【ロサンゼルス発】「クリスマスにワールドシリーズを開催しよう」。すご腕代理人のスコット・ボラス氏のこんな爆弾提案をロサンゼルス・タイムズ紙(電子版)が25日(日本時間26日)に報じた。

 ボラス氏はこのオフのFA市場の“主役”だった。昨季のア・リーグ奪三振王右腕のコールを投手史上最高額の9年3億2400万ドル(約356億円)でヤンキース入りさせ、昨季のナ・リーグ最多勝右腕のストラスバーグはナショナルズと7年2億4500万ドル(約270億円)で再契約するなど、まとめた契約が総額10億ドル(約1100億円)を超えた。

 同電子版はボラス氏が、コロナ禍により開幕延期中のメジャーが再開した時のスケジュール案として「6月1日(同2日)開幕で162試合、7月1日(同2日)開幕で144試合、ともにポストシーズンは12月開催」を米大リーグ機構(MLB)に提出したと明かした。

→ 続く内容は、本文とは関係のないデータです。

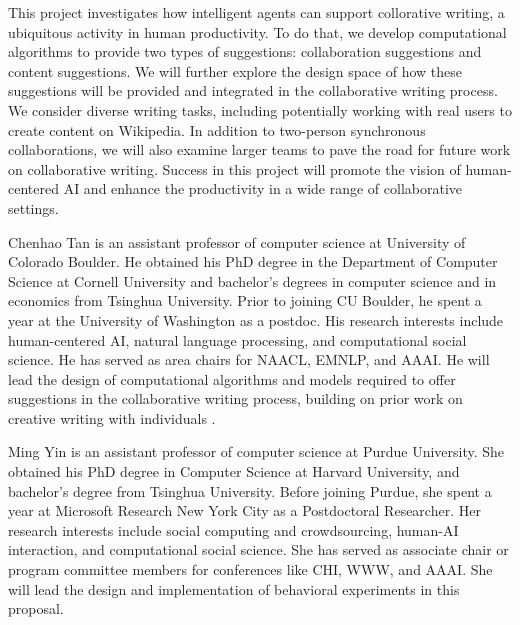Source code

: 







This project investigates how intelligent agents can support collorative writing, a ubiquitous activity in human productivity.
To do that, we develop computational algorithms to provide two types of suggestions: collaboration suggestions and content suggestions.
We will further explore the design space of how these suggestions will be provided and integrated in the collaborative writing process.
We consider diverse writing tasks, including potentially working with real users to create content on Wikipedia.
In addition to two-person synchronous collaborations, we will also examine %
larger teams to pave the road for future work on collaborative writing.
Success in this project will promote the vision of human-centered AI and enhance the productivity in a wide range of collaborative settings.

Chenhao Tan is an assistant professor of computer science at University of Colorado Boulder. He obtained his PhD degree in the Department of Computer Science at Cornell University and bachelor's degrees in computer science and in economics from Tsinghua University. Prior to joining CU Boulder, he spent a year at the University of Washington as a postdoc. His research interests include human-centered AI, natural language processing, and computational social science. 
He has served as area chairs for NAACL, EMNLP, and AAAI.
He will lead the design of computational algorithms and models required to offer suggestions in the collaborative writing process, building on prior work on creative writing with individuals \citep{clark+etal18}.

Ming Yin is an assistant professor of computer science at Purdue University. She obtained his PhD degree in Computer Science at Harvard University, and bachelor's degree from Tsinghua University. Before joining Purdue, she spent a year at Microsoft Research New York City as a Postdoctoral Researcher. Her research interests include social computing and crowdsourcing, human-AI interaction, and computational social science. She has served as associate chair or program committee members for conferences like CHI, WWW, and AAAI. She will lead the design and implementation of behavioral experiments in this proposal.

「どこにも行けないから、ちょうどいいプロジェクト」とのことだが、ボラス氏の提案によれば、ポストシーズンは12月3(同4日)~26日(同27日)に設定されており、ワールドシリーズ第6戦はクリスマスの日に行われる。

「全て計算したんだ、気温なども全部調べて。カリフォルニア南部の12月の気温は華氏67度(摂氏約19度)で、割とどの都市の3月下旬や4月上旬よりも暖かい。ポストシーズンで使えるスタジアムは11ある」

 ポストシーズンは休養日はなく、温暖な都市かドーム球場で開催するとし、ロサンゼルス、アナハイム、サンディエゴ、マイアミ、シアトル、アリゾナ、トロント、ヒューストン、ミルウォーキー、セントピーターズバーグ、アーリントンを挙げた。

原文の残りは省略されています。